Editor’s note: Judge Wendell Griffen sued the Arkansas Judicial Discipline and Disability Commission in federal court on July 20, saying a hearing scheduled for Aug. 23-24 over his public comments would violate his constitutional rights. Griffen’s suit asks the federal court to force the commission to rescind its charges against him, and to bar the commission from taking any “further or retaliatory action” against him. The case was assigned to U.S. District Judge James M. Moody after two other judges recused themselves.
LITTLE ROCK Arkansas Appeals Court Judge Wendell Griffen said yesterday that charges filed against him for speaking out on President Bush, immigration and other issues should be tossed because his comments were protected by the First Amendment.
Griffen responded to a state disciplinary panel’s charges, filed the day before, that accuse him of violating the judicial code of conduct for sharing his personal views on several issues.
The Arkansas Judicial Discipline and Disability Commission last month decided to bring formal charges against Griffen and hold a full public hearing on whether he violated the rules governing judges.
Griffen said in an interview yesterday that his comments are also backed by a 2002 U.S. Supreme Court decision. That decision, Republican Party of Minnesota v. White, struck down a Minnesota rule barring judicial candidates from speaking out on “disputed legal or political issues.”
Griffen yesterday said the commission was violating that order and compared it to the state resisting desegregation in the 1950s.

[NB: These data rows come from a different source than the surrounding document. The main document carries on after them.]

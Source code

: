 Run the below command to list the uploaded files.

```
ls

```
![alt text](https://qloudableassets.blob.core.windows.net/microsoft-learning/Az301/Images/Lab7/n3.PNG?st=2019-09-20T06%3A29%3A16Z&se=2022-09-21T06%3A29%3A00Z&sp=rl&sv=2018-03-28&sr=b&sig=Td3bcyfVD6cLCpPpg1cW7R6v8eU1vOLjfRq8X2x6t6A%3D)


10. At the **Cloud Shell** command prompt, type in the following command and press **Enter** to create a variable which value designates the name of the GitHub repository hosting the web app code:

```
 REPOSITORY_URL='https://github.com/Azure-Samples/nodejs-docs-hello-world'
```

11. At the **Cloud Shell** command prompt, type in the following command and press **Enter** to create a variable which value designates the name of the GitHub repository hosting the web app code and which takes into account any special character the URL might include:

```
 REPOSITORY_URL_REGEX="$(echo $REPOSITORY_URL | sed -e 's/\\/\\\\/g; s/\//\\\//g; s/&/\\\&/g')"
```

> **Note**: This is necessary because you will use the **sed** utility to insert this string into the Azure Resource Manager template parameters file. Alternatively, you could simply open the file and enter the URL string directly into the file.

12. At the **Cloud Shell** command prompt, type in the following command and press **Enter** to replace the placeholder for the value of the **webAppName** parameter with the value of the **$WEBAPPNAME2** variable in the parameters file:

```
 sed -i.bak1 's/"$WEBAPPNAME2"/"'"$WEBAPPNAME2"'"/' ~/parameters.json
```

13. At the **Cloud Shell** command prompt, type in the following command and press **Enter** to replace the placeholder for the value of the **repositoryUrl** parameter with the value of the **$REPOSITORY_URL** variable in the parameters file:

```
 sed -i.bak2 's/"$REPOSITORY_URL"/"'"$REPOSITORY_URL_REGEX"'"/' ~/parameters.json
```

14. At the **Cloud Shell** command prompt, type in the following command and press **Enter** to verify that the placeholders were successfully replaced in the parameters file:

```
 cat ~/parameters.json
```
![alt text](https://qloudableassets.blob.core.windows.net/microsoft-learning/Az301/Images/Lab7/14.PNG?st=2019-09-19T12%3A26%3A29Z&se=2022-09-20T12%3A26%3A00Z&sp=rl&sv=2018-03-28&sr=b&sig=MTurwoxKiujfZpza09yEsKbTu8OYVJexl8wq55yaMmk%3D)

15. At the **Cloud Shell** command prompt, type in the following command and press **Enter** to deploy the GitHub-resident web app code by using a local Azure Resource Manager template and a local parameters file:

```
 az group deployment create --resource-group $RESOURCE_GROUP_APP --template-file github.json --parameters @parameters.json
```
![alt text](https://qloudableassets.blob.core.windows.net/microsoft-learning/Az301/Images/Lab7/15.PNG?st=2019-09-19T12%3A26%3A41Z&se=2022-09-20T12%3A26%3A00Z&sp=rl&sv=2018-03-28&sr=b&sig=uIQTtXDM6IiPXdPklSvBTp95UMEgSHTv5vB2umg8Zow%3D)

“This is really sad that our state should be portrayed as being unwilling to obey the United States’ Constitution in 2007 after all we’ve tried to do to get past 1957,” the year that Little Rock Central High School was desegregated, Griffen said.
James Badami, the commission’s executive director, dismissed Griffen’s comments and said the 2002 ruling did not apply to Arkansas’ judicial rules.

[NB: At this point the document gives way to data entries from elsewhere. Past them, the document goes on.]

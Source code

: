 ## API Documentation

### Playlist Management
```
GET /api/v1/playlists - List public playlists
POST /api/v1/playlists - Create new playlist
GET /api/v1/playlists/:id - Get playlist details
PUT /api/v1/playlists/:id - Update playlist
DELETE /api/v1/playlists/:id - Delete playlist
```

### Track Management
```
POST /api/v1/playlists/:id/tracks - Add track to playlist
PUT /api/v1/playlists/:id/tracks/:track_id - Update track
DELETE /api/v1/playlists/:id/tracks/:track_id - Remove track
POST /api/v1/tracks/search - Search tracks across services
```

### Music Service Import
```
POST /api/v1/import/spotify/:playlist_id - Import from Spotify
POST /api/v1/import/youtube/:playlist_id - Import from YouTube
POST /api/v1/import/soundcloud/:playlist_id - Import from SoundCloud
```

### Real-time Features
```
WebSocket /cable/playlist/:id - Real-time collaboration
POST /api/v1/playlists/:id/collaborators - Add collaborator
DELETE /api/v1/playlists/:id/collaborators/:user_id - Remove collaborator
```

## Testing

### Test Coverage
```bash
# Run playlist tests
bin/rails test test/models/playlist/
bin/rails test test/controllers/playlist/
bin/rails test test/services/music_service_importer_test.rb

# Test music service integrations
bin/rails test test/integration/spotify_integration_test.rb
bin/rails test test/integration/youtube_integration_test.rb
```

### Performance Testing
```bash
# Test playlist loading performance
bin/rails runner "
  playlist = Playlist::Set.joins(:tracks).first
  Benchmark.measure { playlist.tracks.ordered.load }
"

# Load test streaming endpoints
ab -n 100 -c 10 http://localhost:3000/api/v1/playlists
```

“His comments to the relationship between what happened in 1957 and this case are just misplaced,” Badami said.
The full commission hearing is expected to be held in late June or early July. The panel could dismiss the charges, issue a reprimand or censure, or recommend to the Arkansas Supreme Court that Griffen be suspended or removed from office.

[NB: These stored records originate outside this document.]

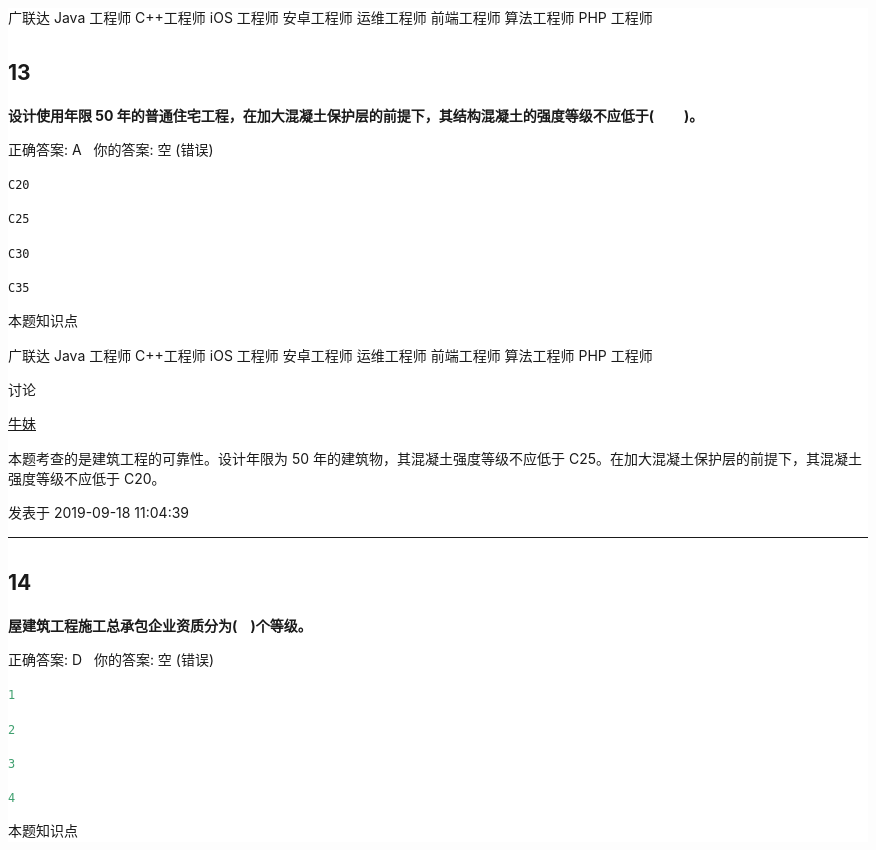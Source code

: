 广联达 Java 工程师 C++工程师 iOS 工程师 安卓工程师 运维工程师 前端工程师 算法工程师 PHP 工程师

## 13

**设计使用年限 50 年的普通住宅工程，在加大混凝土保护层的前提下，其结构混凝土的强度等级不应低于(         )。**

正确答案: A   你的答案: 空 (错误)

```cpp
C20
```

```cpp
C25
```

```cpp
C30
```

```cpp
C35
```

本题知识点

广联达 Java 工程师 C++工程师 iOS 工程师 安卓工程师 运维工程师 前端工程师 算法工程师 PHP 工程师

讨论

[牛妹](https://www.nowcoder.com/profile/826546)

本题考查的是建筑工程的可靠性。设计年限为 50 年的建筑物，其混凝土强度等级不应低于 C25。在加大混凝土保护层的前提下，其混凝土强度等级不应低于 C20。

发表于 2019-09-18 11:04:39

* * *

## 14

**屋建筑工程施工总承包企业资质分为(    )个等级。**

正确答案: D   你的答案: 空 (错误)

```cpp
1
```

```cpp
2
```

```cpp
3
```

```cpp
4
```

本题知识点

The charges filed against Griffen cite five incidents dating to 2005 and 2006 as evidence of misconduct. They include a 2005 speech he made criticizing the Bush administration’s handling of Hurricane Katrina and a statement he made last year supporting an increase in Arkansas’ minimum wage.
The panel also cited comments he made against the war in Iraq and against critics of immigrants and homosexuals.
The commission charged Griffen with conduct “prejudiced to the administration of justice” and with “willful violation” of the Code of Judicial Conduct.
Griffen, who is seeking re-election in 2008, said he believed Badami and the commission were attempting to “bully” him and hurt him politically by filing the charges.
“The idea behind these complaints is to create an unfavorable attitude about me in the minds of the voting public,” Griffen said.
Badami said he filed the charges against Griffen at the direction of the commission and denied that they were political.
“The commission has no interest in who runs for judicial office and who doesn’t run. That is not what we’re about,” Badami said. “We’re concerned about the integrity of the system and that the public has confidence in the judges and the judicial system.”
In the nine-page filing yesterday, Griffen also said the commission’s probable cause hearing violated his due-process rights. He accused Commission Chairman Michael Gott of “intemperate and discourteous conduct” during last month’s hearing.
Griffen said the accusation stemmed from Gott shouting at the judge at one point during the hearing.
Gott declined to comment on Griffen’s filing.